Hello. Is it possible to search for text in binary files, such as Microsoft Word documents? When I do an Edit > Find in Files, with the “Where” option set to “Files”, the search feature seems to notice that the binary files exist, but it doesn’t seem to be looking inside of the binary files because it never finds text that is present and that I’m searching for.

For instance, let’s say I have a Word document containing the string “Example”, located in a temporary folder, “D:\tmp”. When I search for that string in the files in that directory, it doesn’t find the string. Yet if I open the file in Komodo and search in “Current document”, it finds the string.

By default is Komodo ignoring binary files?


#2

hey @mjross,

In certain cases is does but it looks like not in the case of “find all in files”. I think what might be going on here is that that’s not a binary file. I found that at least for docx files, they aren’t binary but zipped files so unless Komodo knew to unzip files before searching them, it can’t search word files in that format. I don’t know what the excuse would be for other types of word files.

Looking at the code in Komodo though, if you have an actual binary file, find should work.

  • Carey

#3

Hi, @careyh! Is that true also for older “.doc” files (I’m using Office XP) and not just “.docx” files? I was under the impression that the former were binary files. And I should have been more specific in my original post.


#4

Hi!

I’m not sure. I just happened across a comment in another forum post that explained that docx files were basically zipped files. I don’t actually have an easy way to get a *.doc file. Could you send me a sample file and I’ll try a couple things? careyh at activestate.

  • Carey

#5

Sorry for the delay! I normally see notifications of new messages, but somehow missed this last one. I created a simple *.doc file, containing the unique text (to better narrow down any search) of “teststring” (just the word – no quote marks). But this UI won’t let me upload it. I’ll email it to in a moment…


#6

Looks like there is hidden info in there that we mortals cannot see so even with a simple string like teststring we can’t search for it. I couldn’t even get grep to pick up the string of the document though it WILL find metadata inside the document. So to answer your question, yes Komodo should search binary files but this is a great example of why that’s not a great idea, there is information in binary that we’re not away of.

Ref: https://stackoverflow.com/a/11462227


#7

Thanks for your reply. That Stack Overflow post mentions “text is broken up and interspersed with field codes and formatting information”, which is true when describing multiple paragraphs or text that has had some sort of formatting, but it isn’t true for a string of plain text within a single paragraph, which is what I’m trying to search for. I will attach a screenshot of the test string in the Word document, when viewed in Komodo IDE.

One of the other posts claims that “Its a .doc file and any search more than 3 characted doesn’t work.” But when I double-click the string “teststring” in Komodo, and then paste it somewhere else, it is just those 10 characters and nothing else.

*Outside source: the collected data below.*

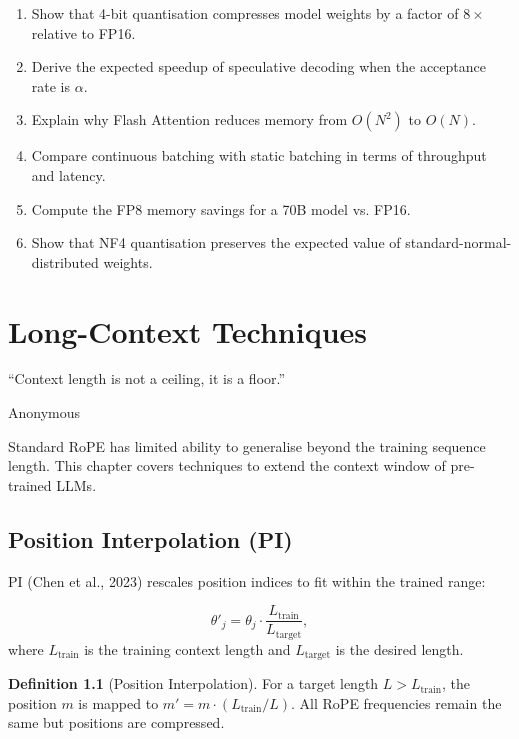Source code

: \documentclass[11pt,a4paper]{book}
\theoremstyle{definition}
\newtheorem{definition}{Definition}[chapter]
\begin{document}
\begin{enumerate}
	\item Show that 4-bit quantisation compresses model weights by a factor of $8\times$ relative to FP16.
	\item Derive the expected speedup of speculative decoding when the acceptance rate is $\alpha$.
	\item Explain why Flash Attention reduces memory from $O(N^2)$ to $O(N)$.
	\item Compare continuous batching with static batching in terms of throughput and latency.
	\item Compute the FP8 memory savings for a 70B model vs. FP16.
	\item Show that NF4 quantisation preserves the expected value of standard-normal-distributed weights.
\end{enumerate}

\chapter{Long-Context Techniques}
\label{ch:long-context}

\epigraph{``Context length is not a ceiling, it is a floor.''}{Anonymous}

Standard RoPE has limited ability to generalise beyond the training sequence length. This chapter covers techniques to extend the context window of pre-trained LLMs.

\section{Position Interpolation (PI)}

PI (Chen et al., 2023) rescales position indices to fit within the trained range:

\begin{equation}
	\theta'_j = \theta_j \cdot \frac{L_{\text{train}}}{L_{\text{target}}},
\end{equation}
where $L_{\text{train}}$ is the training context length and $L_{\text{target}}$ is the desired length.

\begin{definition}[Position Interpolation]
	For a target length $L > L_{\text{train}}$, the position $m$ is mapped to $m' = m \cdot (L_{\text{train}} / L)$. All RoPE frequencies remain the same but positions are compressed.
\end{definition}
\end{document}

In fact, when I do a regular Komodo search (Edit > Find) for that test string, Komodo finds it. But when I do Edit > Find in Files, and that Word document is the only one in the directory that I search, then Komodo does not find the string. Specifically, the message at the bottom of the search results pane is “Found 0 occurrences in 0 of 3 files.” (I suspect that the two additional files are the file pointers for Windows, namely, the “.” and “…”.) So Komodo is finding the Word document, but not finding the search string when searching through files, even though it finds it when the file is open. It’s the strangest thing.